# Ex-building inspector gets jail time for extortion scheme



## mark handler (Feb 1, 2018)

Ex-building inspector gets jail time for extortion scheme
https://www.brooklyneagle.com/artic...ing-inspector-gets-jail-time-extortion-scheme
A former inspector for the New York City Buildings Department was sentenced at Brooklyn federal court on Wednesday to a year and a half in prison for running an extortion scheme.

Massimo Dabusco, 55, previously pleaded guilty last May to conspiracy to commit extortion after he dished out fake stop work orders to contractors and then rerouted them to his company to fix their “violations.”

The scheme that centered around A&G Contracting Group, to which he was a silent owner, operated from December 2013 to June 2015, court documents show.

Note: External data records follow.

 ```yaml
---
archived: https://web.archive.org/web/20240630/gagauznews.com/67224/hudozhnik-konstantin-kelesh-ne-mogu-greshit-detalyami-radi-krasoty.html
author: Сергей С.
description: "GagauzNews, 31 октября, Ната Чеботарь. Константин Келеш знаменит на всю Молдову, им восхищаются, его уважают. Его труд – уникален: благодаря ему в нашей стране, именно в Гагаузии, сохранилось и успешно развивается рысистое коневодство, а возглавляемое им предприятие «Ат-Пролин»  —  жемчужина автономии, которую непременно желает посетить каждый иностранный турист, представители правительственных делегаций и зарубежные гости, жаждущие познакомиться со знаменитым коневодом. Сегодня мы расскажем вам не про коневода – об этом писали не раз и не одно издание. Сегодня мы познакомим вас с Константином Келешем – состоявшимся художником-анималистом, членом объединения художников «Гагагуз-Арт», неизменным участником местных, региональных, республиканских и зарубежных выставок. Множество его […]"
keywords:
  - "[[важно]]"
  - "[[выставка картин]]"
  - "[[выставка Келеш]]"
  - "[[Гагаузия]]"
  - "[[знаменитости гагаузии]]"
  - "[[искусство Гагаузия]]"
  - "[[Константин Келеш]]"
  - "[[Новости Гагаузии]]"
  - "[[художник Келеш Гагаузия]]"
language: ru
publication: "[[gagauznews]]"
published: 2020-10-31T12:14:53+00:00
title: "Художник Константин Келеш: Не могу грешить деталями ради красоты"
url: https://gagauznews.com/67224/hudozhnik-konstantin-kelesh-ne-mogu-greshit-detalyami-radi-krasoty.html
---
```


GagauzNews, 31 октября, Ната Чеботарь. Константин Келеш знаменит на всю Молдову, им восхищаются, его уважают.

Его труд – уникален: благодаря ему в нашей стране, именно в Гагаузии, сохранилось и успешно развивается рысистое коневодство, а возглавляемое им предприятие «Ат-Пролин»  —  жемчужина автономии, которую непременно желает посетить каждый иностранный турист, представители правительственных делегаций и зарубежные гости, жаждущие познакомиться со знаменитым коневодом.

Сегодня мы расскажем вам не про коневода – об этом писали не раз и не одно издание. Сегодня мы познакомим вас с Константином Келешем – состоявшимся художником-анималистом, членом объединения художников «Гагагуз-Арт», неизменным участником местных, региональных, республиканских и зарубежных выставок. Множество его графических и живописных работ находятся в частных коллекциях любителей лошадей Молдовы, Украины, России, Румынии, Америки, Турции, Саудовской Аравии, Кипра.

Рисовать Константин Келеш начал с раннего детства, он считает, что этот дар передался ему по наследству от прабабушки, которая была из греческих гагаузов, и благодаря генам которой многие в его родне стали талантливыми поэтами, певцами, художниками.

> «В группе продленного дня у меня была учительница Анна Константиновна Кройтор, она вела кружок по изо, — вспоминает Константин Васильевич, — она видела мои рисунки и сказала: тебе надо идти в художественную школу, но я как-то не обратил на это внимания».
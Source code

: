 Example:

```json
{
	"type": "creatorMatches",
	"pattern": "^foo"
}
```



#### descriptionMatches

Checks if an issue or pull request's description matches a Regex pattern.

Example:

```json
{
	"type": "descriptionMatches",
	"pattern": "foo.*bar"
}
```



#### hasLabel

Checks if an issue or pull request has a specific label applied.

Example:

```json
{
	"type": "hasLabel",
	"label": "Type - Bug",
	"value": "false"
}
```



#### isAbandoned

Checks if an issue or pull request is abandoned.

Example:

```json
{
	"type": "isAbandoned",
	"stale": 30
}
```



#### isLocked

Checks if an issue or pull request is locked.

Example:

In addition to the referrals, Dabusco admitted he would threaten contractors and introduce them to a co-defendant to do clean-up work. In one instance, Dabusco told a construction manager to relay a message to the contractor.

“Tell him he’s gotta straighten this s—t out or else God help me, I will come to Flushing. He’ll never work in Flushing. I’ll shut down every job he’s got,” Dabusco said, according to court documents.

Judge Dora Irizarry also sentenced Dabusco to three years’ supervised release and a $4,000 fine.

“By engaging in extortionate conduct for personal financial gain, Dabusco violated the mission entrusted to him to enforce the New York City building and construction codes honestly and fairly,” said U.S. Attorney Richard Donoghue in a statement. “This office and our law enforcement partners will remain vigilant in rooting out corruption and prosecuting those, like Dabusco, who abuse their position of public trust.”

Dabusco resigned from the Buildings Department in August 2015 after working in the agency for roughly two years.


----------



## JPohling (Feb 1, 2018)

$4000 fine?  what about the illicit profits from the scheme?  he gets to keep those?


----------



## ICE (Feb 1, 2018)

The building dept probably has an entire grave yard of skeletons that they want kept in a closet.  I am surprised that Dabusco didn't have a get out of jail free card to play.

He sound like a bit of a dolt with threats to shut down all of their jobs.  Odds are the folks at work didn't like him either.


----------